Mercoledì 20 Giugno
Demian Battaglia
The chaotic brain: temporal decorrelation of fast oscillations in the cerebral cortex
ore 12:05
LABORATOIRE DE NEUROPHYSIQUE - UNIVERSITE' PARIS DESCARTES

Abstract

Synchronization of neural oscillations has been hypothesized to play an essential role in the large-scale integration of the activity of distinct cell assemblies in the brain. Interestingly, fast-frequency oscillatory episodes in vivo are short-lived and lose temporal coherence over the scale of several tenths of milliseconds. This could be the result of noisy fluctuating inputs extrinsic to the cortex, but this would require substantial spatial correlations in these fluctuations on the scale of the local circuits generating the rhythm. In the present modeling work we explore the hypothesis that temporal decoherence is generated intrinsically within the cortex.

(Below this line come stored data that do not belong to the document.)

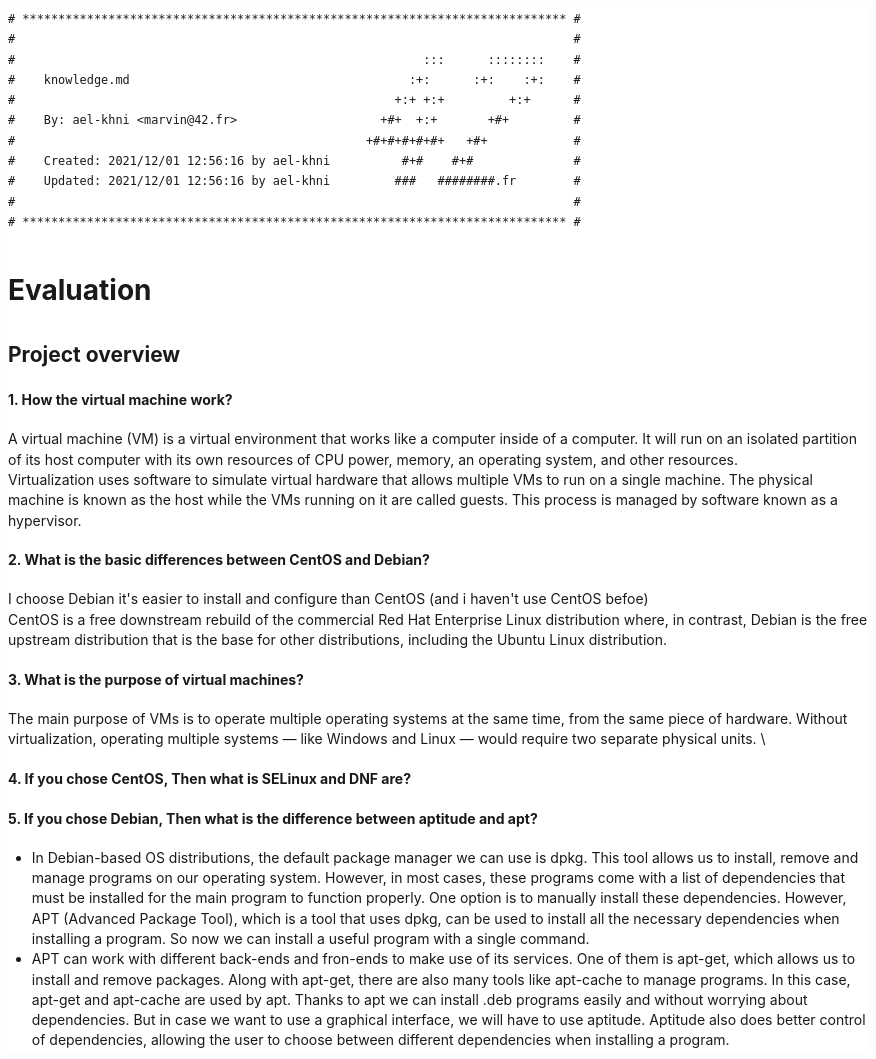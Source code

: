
 ```
# **************************************************************************** #
#                                                                              #
#                                                         :::      ::::::::    #
#    knowledge.md                                       :+:      :+:    :+:    #
#                                                     +:+ +:+         +:+      #
#    By: ael-khni <marvin@42.fr>                    +#+  +:+       +#+         #
#                                                 +#+#+#+#+#+   +#+            #
#    Created: 2021/12/01 12:56:16 by ael-khni          #+#    #+#              #
#    Updated: 2021/12/01 12:56:16 by ael-khni         ###   ########.fr        #
#                                                                              #
# **************************************************************************** #
```


# Evaluation

## Project overview

#### 1. How the virtual machine work?

A virtual machine (VM) is a virtual environment that works like a computer inside of a computer. It will run on an isolated partition of its host computer with its own resources of CPU power, memory, an operating system, and other resources. \
Virtualization uses software to simulate virtual hardware that allows multiple VMs to run on a single machine. The physical machine is known as the host while the VMs running on it are called guests. This process is managed by software known as a hypervisor.

#### 2. What is the basic differences between CentOS and Debian?

I choose Debian it's easier to install and configure than CentOS (and i haven't use CentOS befoe) \
CentOS is a free downstream rebuild of the commercial Red Hat Enterprise Linux distribution where, in contrast, Debian is the free upstream distribution that is the base for other distributions, including the Ubuntu Linux distribution.

#### 3. What is the purpose of virtual machines?

The main purpose of VMs is to operate multiple operating systems at the same time, from the same piece of hardware. Without virtualization, operating multiple systems — like Windows and Linux — would require two separate physical units. \

#### 4. If you chose CentOS, Then what is SELinux and DNF are?

#### 5. If you chose Debian, Then what is the difference between aptitude and apt?

- In Debian-based OS distributions, the default package manager we can use is dpkg. This tool allows us to install, remove and manage programs on our operating system. However, in most cases, these programs come with a list of dependencies that must be installed for the main program to function properly. One option is to manually install these dependencies. However, APT (Advanced Package Tool), which is a tool that uses dpkg, can be used to install all the necessary dependencies when installing a program. So now we can install a useful program with a single command. 
- APT can work with different back-ends and fron-ends to make use of its services. One of them is apt-get, which allows us to install and remove packages. Along with apt-get, there are also many tools like apt-cache to manage programs. In this case, apt-get and apt-cache are used by apt. Thanks to apt we can install .deb programs easily and without worrying about dependencies. But in case we want to use a graphical interface, we will have to use aptitude. Aptitude also does better control of dependencies, allowing the user to choose between different dependencies when installing a program.
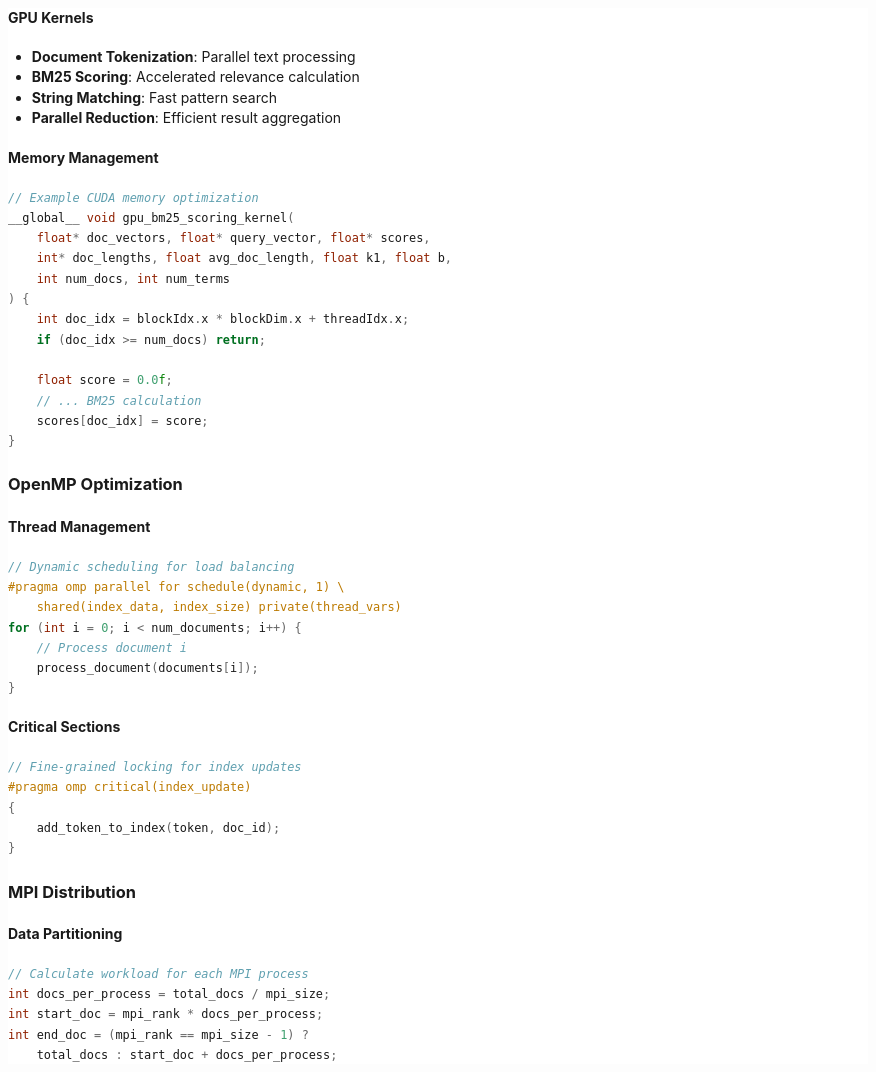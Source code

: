 #### **GPU Kernels**
- **Document Tokenization**: Parallel text processing
- **BM25 Scoring**: Accelerated relevance calculation
- **String Matching**: Fast pattern search
- **Parallel Reduction**: Efficient result aggregation

#### **Memory Management**
```cpp
// Example CUDA memory optimization
__global__ void gpu_bm25_scoring_kernel(
    float* doc_vectors, float* query_vector, float* scores,
    int* doc_lengths, float avg_doc_length, float k1, float b,
    int num_docs, int num_terms
) {
    int doc_idx = blockIdx.x * blockDim.x + threadIdx.x;
    if (doc_idx >= num_docs) return;
    
    float score = 0.0f;
    // ... BM25 calculation
    scores[doc_idx] = score;
}
```

### **OpenMP Optimization**

#### **Thread Management**
```cpp
// Dynamic scheduling for load balancing
#pragma omp parallel for schedule(dynamic, 1) \
    shared(index_data, index_size) private(thread_vars)
for (int i = 0; i < num_documents; i++) {
    // Process document i
    process_document(documents[i]);
}
```

#### **Critical Sections**
```cpp
// Fine-grained locking for index updates
#pragma omp critical(index_update)
{
    add_token_to_index(token, doc_id);
}
```

### **MPI Distribution**

#### **Data Partitioning**
```cpp
// Calculate workload for each MPI process
int docs_per_process = total_docs / mpi_size;
int start_doc = mpi_rank * docs_per_process;
int end_doc = (mpi_rank == mpi_size - 1) ? 
    total_docs : start_doc + docs_per_process;
```
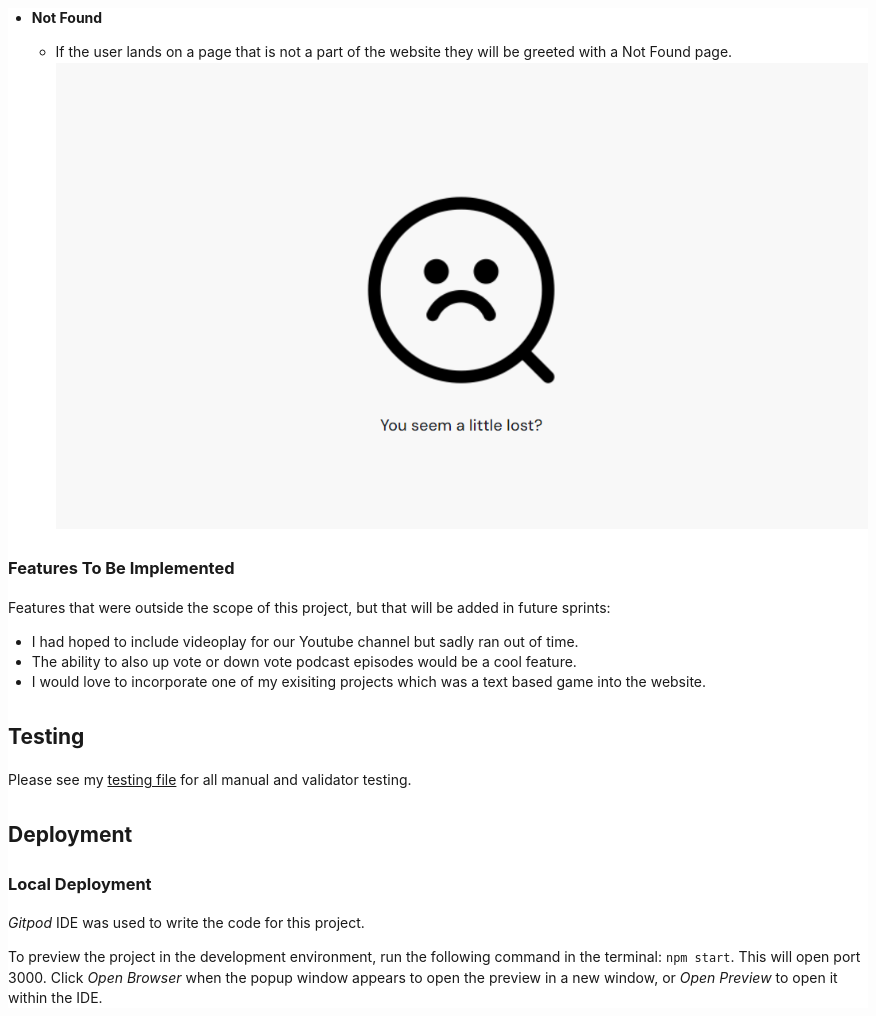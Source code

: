 - **Not Found**

  - If the user lands on a page that is not a part of the website they will be greeted with a Not Found page. 
![Not Found](frontend/src/assets/reusable-component-not-found.png)

### Features To Be Implemented

Features that were outside the scope of this project, but that will be added in future sprints:

- I had hoped to include videoplay for our Youtube channel but sadly ran out of time.
- The ability to also up vote or down vote podcast episodes would be a cool feature.
- I would love to incorporate one of my exisiting projects which was a text based game into the website.

## Testing

Please see my [testing file](testing.md) for all manual and validator testing.

## Deployment

### Local Deployment

_Gitpod_ IDE was used to write the code for this project.

To preview the project in the development environment, run the following command in the terminal:
`npm start`. This will open port 3000. Click _Open Browser_ when the popup window appears to open the preview in a new window, or _Open Preview_ to open it within the IDE.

We study a reduced model of a piece of cortex which consists of two local networks, each of them comprising two populations of neurons, one inhibitory and one excitatory. As a consequence of the longer range of the excitation the two networks interact via their excitatory populations. Oscillations in the gamma frequency band are generated by the local delayed inhibition in each of the networks. We find that the long-range excitation is responsible for the generation of a variety of complex multi-population phase-locked rhythms, whose exact nature depends on the strength of the local inhibition. Remarkably, when the long-range excitation is sufficiently strong, the activity of the whole system displays synchronous chaotic oscillations with the desired fast temporal decorrelation times. Furthermore, a generalization of the basic model can be used to predict dynamical effects in the visual striatal cortex (eg., cat or macaque monkey), and this provides the ground for a possible experimental verification of our theory.